WPS to shut NC plant
April 28, 2003,
WestPoint Stevens said it will shut down the remainder of its Rosemary plant complex in Roanoke Rapids, NC, as it scraps a plan to expand its basic bedding business.
"The company has decided that this plant will not be converted to produce basic bedding product as previously announced," said Art Birkins, president of the basic bedding division.

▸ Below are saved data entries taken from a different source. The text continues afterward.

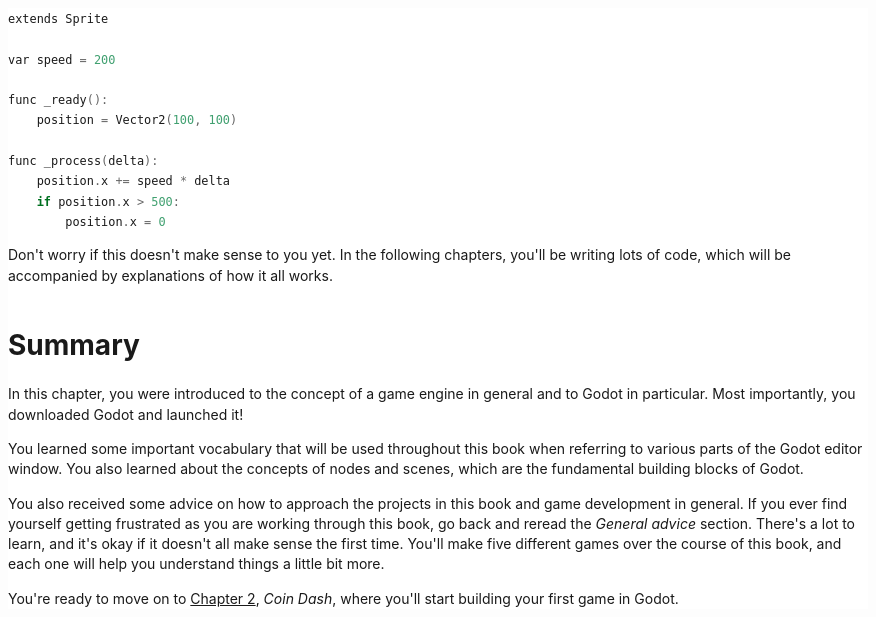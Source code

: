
 ```cpp
extends Sprite

var speed = 200

func _ready():
    position = Vector2(100, 100)

func _process(delta):
    position.x += speed * delta
    if position.x > 500:
        position.x = 0
```

Don't worry if this doesn't make sense to you yet. In the following chapters, you'll be writing lots of code, which will be accompanied by explanations of how it all works.

# Summary

In this chapter, you were introduced to the concept of a game engine in general and to Godot in particular. Most importantly, you downloaded Godot and launched it!

You learned some important vocabulary that will be used throughout this book when referring to various parts of the Godot editor window. You also learned about the concepts of nodes and scenes, which are the fundamental building blocks of Godot. 

You also received some advice on how to approach the projects in this book and game development in general. If you ever find yourself getting frustrated as you are working through this book, go back and reread the *General advice* section. There's a lot to learn, and it's okay if it doesn't all make sense the first time. You'll make five different games over the course of this book, and each one will help you understand things a little bit more.

You're ready to move on to [Chapter 2](a56e3c2d-5d7f-41d6-98c4-c1d95e17fc31.xhtml), *Coin Dash*, where you'll start building your first game in Godot.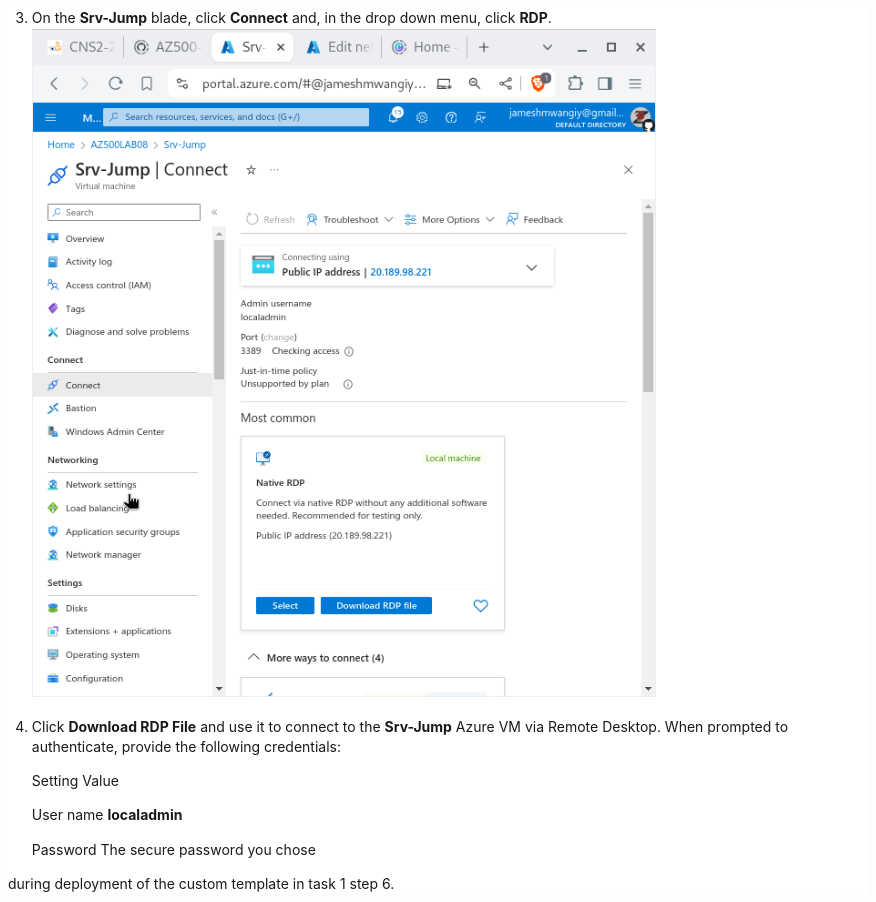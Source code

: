 3. On the **Srv-Jump** blade, click **Connect** and, in the drop down menu, click **RDP**.![](Aspose.Words.c4eae09f-e4bf-4948-b1e5-e9192d635ae1.018.png)
3. Click **Download RDP File** and use it to connect to the **Srv-Jump** Azure VM via Remote Desktop. When prompted to authenticate, provide the following credentials:

   Setting Value

   User name **localadmin**

   Password The secure password you chose

during deployment of the custom template in task 1 step 6.
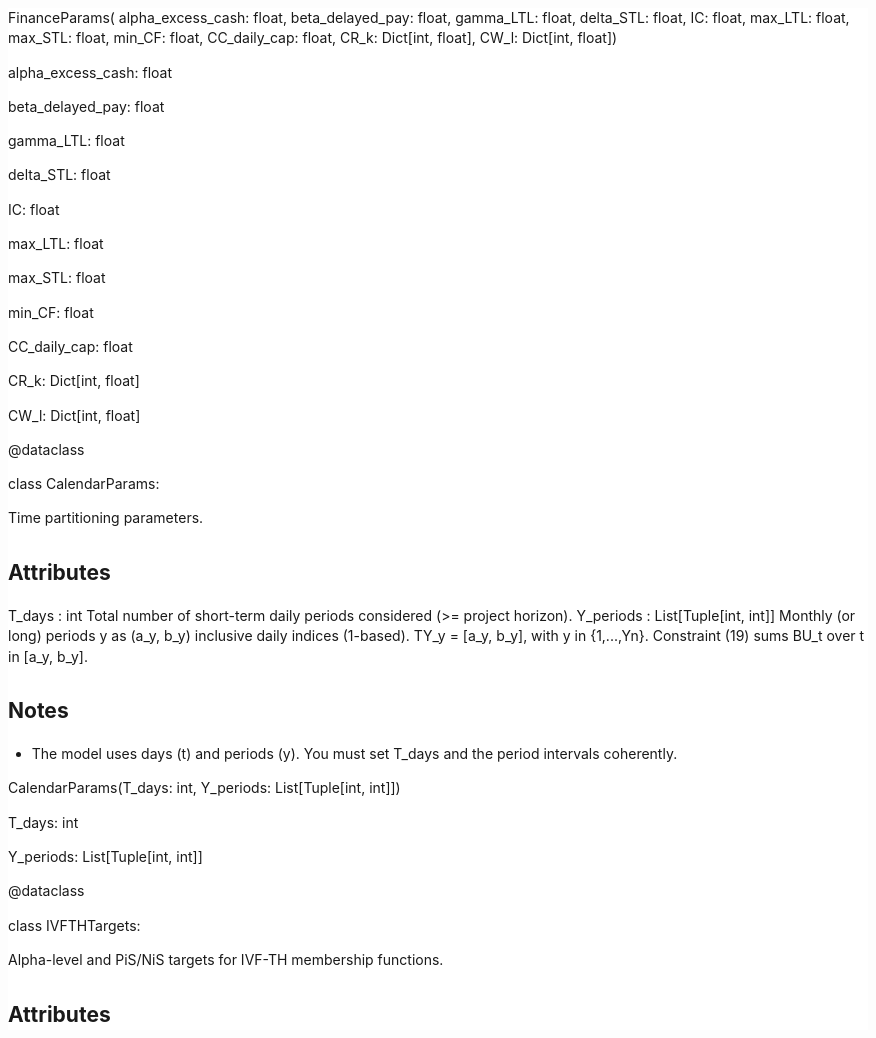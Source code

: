 FinanceParams( alpha\_excess\_cash: float, beta\_delayed\_pay: float, gamma\_LTL: float, delta\_STL: float, IC: float, max\_LTL: float, max\_STL: float, min\_CF: float, CC\_daily\_cap: float, CR\_k: Dict[int, float], CW\_l: Dict[int, float])

alpha\_excess\_cash: float

beta\_delayed\_pay: float

gamma\_LTL: float

delta\_STL: float

IC: float

max\_LTL: float

max\_STL: float

min\_CF: float

CC\_daily\_cap: float

CR\_k: Dict[int, float]

CW\_l: Dict[int, float]

@dataclass

class
CalendarParams:

Time partitioning parameters.

## Attributes

T\_days : int
Total number of short-term daily periods considered (>= project horizon).
Y\_periods : List[Tuple[int, int]]
Monthly (or long) periods y as (a\_y, b\_y) inclusive daily indices (1-based).
TY\_y = [a\_y, b\_y], with y in {1,...,Yn}. Constraint (19) sums BU\_t over t in [a\_y, b\_y].

## Notes

* The model uses days (t) and periods (y). You must set T\_days and the period intervals coherently.

CalendarParams(T\_days: int, Y\_periods: List[Tuple[int, int]])

T\_days: int

Y\_periods: List[Tuple[int, int]]

@dataclass

class
IVFTHTargets:

Alpha-level and PiS/NiS targets for IVF-TH membership functions.

## Attributes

Recent capital investments in current facilities "have provided us with a dramatic increase in efficiency and yield — all the capacity we require for both our immediate and long-term growth," said Birkins.
"To stay competitive in a market that's increasingly global, it's necessary to constantly scrutinize our operations to eliminate any excess capacity."

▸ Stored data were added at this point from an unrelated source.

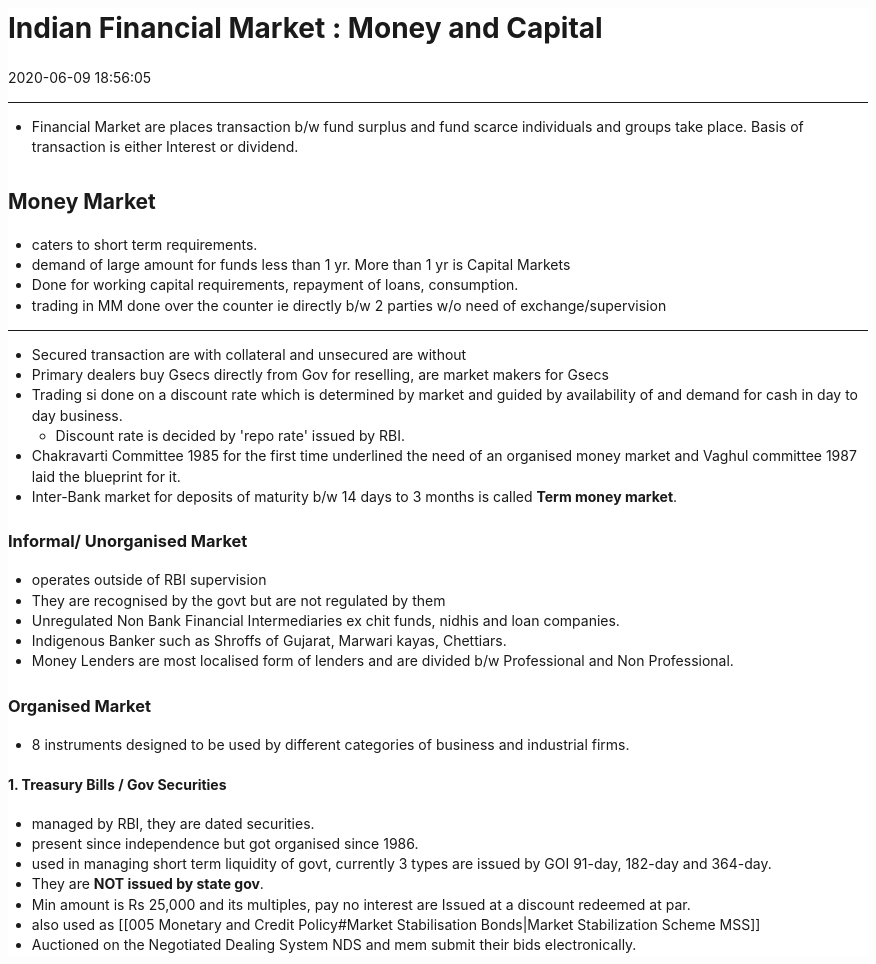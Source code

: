 # Indian Financial Market : Money and Capital

2020-06-09 18:56:05

```toc
```

---

- Financial Market are places transaction b/w fund surplus and fund scarce individuals and groups take place. Basis of transaction is either Interest or dividend.

## Money Market

- caters to short term requirements.
- demand of large amount for funds less than 1 yr. More than 1 yr is Capital Markets
- Done for working capital requirements, repayment of loans, consumption.
- trading in MM done over the counter ie directly b/w 2 parties w/o need of exchange/supervision
---
- Secured transaction are with collateral and unsecured are without
- Primary dealers buy Gsecs directly from Gov for reselling, are market makers for Gsecs
- Trading si done on a discount rate which is determined by market and guided by availability of and demand for cash in day to day business.
	- Discount rate is decided by 'repo rate' issued by RBI.
- Chakravarti Committee 1985 for the first time underlined the need of an organised money market and Vaghul committee 1987 laid the blueprint for it.
- Inter-Bank market for deposits of maturity b/w 14 days to 3 months is called **Term money market**.

### Informal/ Unorganised Market

 - operates outside of RBI supervision
- They are recognised by the govt but are not regulated by them
- Unregulated Non Bank Financial Intermediaries ex chit funds, nidhis and loan companies.
- Indigenous Banker such as Shroffs of Gujarat, Marwari kayas, Chettiars.
- Money Lenders are most localised form of lenders and are divided b/w Professional and Non Professional.

### Organised Market

- 8 instruments designed to be used by different categories of business and industrial firms.

#### 1. Treasury Bills / Gov Securities

- managed by RBI, they are dated securities.
- present since independence but got organised since 1986.
- used in managing short term liquidity of govt, currently 3 types are issued by GOI 91-day, 182-day and 364-day.
- They are **NOT issued by state gov**.
- Min amount is Rs 25,000 and its multiples, pay no interest are Issued at a discount redeemed at par.
- also used as [[005 Monetary and Credit Policy#Market Stabilisation Bonds|Market Stabilization Scheme MSS]]
- Auctioned on the Negotiated Dealing System NDS and mem submit their bids electronically.


[^1]: <https://www.rbi.org.in/Scripts/FAQView.aspx?Id=79#1>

WestPoint had acquired the plants in 1997 after the collapse of The Bibb Company, which had earlier purchased the plants as part of a complex deal in which Bibb joined forces with WestPoint to buy and divvy up the former J.P. Stevens Co. The greige manufacturing plant at Rosemary had been closed in 2001.
The June plant closing will bring down the curtain on one of the most painful and contentious chapters in the history of the entire American textiles industry — the pitched battles of the '60s and '70s between J.P. Stevens and the union. The Roanoke Rapids complex was the site of the infamous "Norma Rae" incident, which became a rallying point for the union. Not made clear at the time, or in the movie that later won Sally Field an Academy Award for playing the title character, was that the historical Norma Rae was an office worker, not the factory worker depicted in the movie.